[Stored entries]
----

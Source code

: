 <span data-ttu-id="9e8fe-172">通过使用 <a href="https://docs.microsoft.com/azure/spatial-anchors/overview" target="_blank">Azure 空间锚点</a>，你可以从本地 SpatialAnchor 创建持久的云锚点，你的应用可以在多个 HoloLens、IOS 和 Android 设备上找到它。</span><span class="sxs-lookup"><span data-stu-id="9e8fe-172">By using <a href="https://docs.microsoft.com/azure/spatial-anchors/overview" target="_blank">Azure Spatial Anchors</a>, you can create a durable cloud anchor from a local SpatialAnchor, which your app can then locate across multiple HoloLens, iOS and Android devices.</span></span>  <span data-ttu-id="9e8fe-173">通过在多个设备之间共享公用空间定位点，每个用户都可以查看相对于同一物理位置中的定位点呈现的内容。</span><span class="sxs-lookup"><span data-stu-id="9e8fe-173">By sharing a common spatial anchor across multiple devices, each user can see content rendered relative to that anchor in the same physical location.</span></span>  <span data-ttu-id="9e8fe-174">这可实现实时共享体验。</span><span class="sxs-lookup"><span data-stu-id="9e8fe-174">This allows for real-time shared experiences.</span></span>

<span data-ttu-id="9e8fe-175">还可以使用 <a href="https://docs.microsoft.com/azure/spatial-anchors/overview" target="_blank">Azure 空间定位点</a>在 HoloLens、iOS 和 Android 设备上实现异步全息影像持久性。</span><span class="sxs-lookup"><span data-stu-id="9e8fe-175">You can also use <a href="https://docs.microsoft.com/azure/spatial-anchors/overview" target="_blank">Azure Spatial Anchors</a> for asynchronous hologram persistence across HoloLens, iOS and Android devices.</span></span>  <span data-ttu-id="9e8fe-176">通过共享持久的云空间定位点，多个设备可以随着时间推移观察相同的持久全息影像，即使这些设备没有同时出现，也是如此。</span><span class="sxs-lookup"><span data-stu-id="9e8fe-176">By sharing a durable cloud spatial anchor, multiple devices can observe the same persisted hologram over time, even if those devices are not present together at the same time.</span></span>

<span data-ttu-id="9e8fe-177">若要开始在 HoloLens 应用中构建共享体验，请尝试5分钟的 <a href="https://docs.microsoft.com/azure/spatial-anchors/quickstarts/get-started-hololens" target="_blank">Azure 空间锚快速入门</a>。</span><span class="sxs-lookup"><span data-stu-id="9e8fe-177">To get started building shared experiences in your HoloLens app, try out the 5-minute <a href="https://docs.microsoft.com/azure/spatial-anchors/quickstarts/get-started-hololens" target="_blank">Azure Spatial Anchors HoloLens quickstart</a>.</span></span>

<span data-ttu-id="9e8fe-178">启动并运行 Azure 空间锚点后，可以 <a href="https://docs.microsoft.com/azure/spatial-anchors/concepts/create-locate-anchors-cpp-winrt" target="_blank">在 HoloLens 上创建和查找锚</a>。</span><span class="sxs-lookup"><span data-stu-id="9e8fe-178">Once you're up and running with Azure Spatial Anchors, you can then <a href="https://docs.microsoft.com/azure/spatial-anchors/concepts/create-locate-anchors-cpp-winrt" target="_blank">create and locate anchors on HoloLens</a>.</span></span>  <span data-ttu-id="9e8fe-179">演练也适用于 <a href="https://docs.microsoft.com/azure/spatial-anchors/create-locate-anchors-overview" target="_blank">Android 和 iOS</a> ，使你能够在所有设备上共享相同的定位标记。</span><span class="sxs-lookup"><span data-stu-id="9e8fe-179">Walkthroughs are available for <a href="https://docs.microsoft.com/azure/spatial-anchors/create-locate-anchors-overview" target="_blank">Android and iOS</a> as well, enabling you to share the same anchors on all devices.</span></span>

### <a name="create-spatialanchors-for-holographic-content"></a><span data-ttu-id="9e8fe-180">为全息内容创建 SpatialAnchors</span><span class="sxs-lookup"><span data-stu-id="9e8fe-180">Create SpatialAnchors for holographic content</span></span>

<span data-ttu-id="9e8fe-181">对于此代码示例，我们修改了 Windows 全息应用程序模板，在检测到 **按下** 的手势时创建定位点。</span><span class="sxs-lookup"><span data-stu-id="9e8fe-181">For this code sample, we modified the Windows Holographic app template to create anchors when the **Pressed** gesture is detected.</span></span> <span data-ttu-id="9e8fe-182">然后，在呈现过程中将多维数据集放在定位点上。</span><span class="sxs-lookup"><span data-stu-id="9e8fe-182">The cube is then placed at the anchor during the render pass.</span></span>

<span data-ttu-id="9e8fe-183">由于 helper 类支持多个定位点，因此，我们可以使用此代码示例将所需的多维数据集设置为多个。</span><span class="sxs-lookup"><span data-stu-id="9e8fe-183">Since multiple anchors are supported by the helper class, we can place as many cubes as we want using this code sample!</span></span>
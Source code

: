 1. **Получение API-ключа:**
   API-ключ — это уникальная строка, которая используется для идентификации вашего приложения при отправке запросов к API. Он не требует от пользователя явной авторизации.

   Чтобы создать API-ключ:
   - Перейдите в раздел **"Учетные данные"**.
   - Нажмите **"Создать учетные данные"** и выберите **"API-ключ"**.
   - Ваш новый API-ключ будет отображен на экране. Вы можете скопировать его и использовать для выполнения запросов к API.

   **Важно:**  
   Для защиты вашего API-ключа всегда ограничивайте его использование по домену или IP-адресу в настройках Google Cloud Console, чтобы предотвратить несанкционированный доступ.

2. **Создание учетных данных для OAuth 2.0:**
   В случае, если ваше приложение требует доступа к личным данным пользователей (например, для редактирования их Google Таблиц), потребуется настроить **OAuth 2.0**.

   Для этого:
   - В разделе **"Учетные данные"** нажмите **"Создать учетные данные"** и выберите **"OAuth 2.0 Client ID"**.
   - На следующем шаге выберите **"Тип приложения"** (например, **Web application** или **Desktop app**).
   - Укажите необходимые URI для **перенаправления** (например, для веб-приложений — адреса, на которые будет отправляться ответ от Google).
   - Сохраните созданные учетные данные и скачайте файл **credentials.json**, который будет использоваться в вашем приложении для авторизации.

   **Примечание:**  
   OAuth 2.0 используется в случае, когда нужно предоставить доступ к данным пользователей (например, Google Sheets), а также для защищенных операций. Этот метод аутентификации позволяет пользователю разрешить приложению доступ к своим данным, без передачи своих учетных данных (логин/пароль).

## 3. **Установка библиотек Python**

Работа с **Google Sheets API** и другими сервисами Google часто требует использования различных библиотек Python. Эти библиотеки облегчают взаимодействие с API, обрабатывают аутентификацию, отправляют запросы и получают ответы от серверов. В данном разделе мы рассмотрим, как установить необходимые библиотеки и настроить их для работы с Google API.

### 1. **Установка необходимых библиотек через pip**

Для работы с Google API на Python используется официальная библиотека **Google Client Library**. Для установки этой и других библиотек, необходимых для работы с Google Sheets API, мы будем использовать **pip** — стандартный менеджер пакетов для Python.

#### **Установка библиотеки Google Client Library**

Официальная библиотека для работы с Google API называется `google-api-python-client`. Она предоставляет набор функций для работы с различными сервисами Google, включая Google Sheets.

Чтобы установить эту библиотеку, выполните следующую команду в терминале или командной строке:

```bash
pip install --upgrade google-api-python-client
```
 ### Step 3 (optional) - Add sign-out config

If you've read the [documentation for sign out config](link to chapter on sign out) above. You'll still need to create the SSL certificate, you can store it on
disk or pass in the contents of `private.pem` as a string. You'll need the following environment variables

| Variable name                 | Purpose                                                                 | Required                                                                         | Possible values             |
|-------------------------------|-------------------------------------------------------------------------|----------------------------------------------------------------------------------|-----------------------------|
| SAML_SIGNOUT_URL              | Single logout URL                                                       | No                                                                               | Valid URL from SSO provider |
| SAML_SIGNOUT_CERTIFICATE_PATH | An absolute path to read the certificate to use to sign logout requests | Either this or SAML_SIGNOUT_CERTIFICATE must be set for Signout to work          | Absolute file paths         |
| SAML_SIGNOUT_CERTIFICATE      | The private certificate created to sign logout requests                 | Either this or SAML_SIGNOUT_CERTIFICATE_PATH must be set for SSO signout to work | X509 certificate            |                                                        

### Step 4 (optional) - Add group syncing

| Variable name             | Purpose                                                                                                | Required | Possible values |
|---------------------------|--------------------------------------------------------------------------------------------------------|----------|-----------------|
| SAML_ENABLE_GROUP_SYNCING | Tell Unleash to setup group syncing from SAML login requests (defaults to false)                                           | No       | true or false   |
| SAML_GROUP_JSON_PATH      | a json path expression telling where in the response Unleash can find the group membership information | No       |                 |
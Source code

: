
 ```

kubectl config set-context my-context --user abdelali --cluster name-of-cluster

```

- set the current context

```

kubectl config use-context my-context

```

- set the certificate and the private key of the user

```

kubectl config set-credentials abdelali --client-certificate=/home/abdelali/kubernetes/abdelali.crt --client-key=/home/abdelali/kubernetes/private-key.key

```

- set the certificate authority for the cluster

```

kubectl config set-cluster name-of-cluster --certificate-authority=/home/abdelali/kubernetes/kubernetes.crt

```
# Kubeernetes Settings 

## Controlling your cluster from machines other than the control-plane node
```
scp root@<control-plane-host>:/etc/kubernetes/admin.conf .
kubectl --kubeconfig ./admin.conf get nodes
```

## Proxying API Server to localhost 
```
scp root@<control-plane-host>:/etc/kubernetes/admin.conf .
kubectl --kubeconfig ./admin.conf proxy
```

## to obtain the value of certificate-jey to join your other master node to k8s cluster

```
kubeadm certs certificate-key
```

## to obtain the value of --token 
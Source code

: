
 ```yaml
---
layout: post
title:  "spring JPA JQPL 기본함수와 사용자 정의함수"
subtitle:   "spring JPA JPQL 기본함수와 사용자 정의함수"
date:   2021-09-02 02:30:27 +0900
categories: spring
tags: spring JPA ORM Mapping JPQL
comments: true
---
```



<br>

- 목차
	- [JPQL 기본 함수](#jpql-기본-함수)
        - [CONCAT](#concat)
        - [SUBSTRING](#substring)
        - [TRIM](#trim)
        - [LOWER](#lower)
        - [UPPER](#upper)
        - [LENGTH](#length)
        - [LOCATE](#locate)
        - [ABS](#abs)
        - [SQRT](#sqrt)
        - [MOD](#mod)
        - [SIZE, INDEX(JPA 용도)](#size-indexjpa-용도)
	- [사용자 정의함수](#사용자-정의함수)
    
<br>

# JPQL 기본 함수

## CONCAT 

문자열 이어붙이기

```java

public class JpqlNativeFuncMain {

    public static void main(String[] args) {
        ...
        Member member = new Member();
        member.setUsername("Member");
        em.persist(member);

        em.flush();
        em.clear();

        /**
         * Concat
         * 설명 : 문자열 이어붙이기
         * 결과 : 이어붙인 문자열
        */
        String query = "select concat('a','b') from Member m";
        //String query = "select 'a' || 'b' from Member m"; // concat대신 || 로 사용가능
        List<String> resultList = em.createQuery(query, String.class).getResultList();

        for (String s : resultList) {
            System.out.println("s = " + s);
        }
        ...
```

----

PROMPT: Only lines holding the word "OAuth" are wanted, so copy each of them from the records above.

RESULT:
2. **Создание учетных данных для OAuth 2.0:**
   В случае, если ваше приложение требует доступа к личным данным пользователей (например, для редактирования их Google Таблиц), потребуется настроить **OAuth 2.0**.
   - В разделе **"Учетные данные"** нажмите **"Создать учетные данные"** и выберите **"OAuth 2.0 Client ID"**.
   OAuth 2.0 используется в случае, когда нужно предоставить доступ к данным пользователей (например, Google Sheets), а также для защищенных операций. Этот метод аутентификации позволяет пользователю разрешить приложению доступ к своим данным, без передачи своих учетных данных (логин/пароль).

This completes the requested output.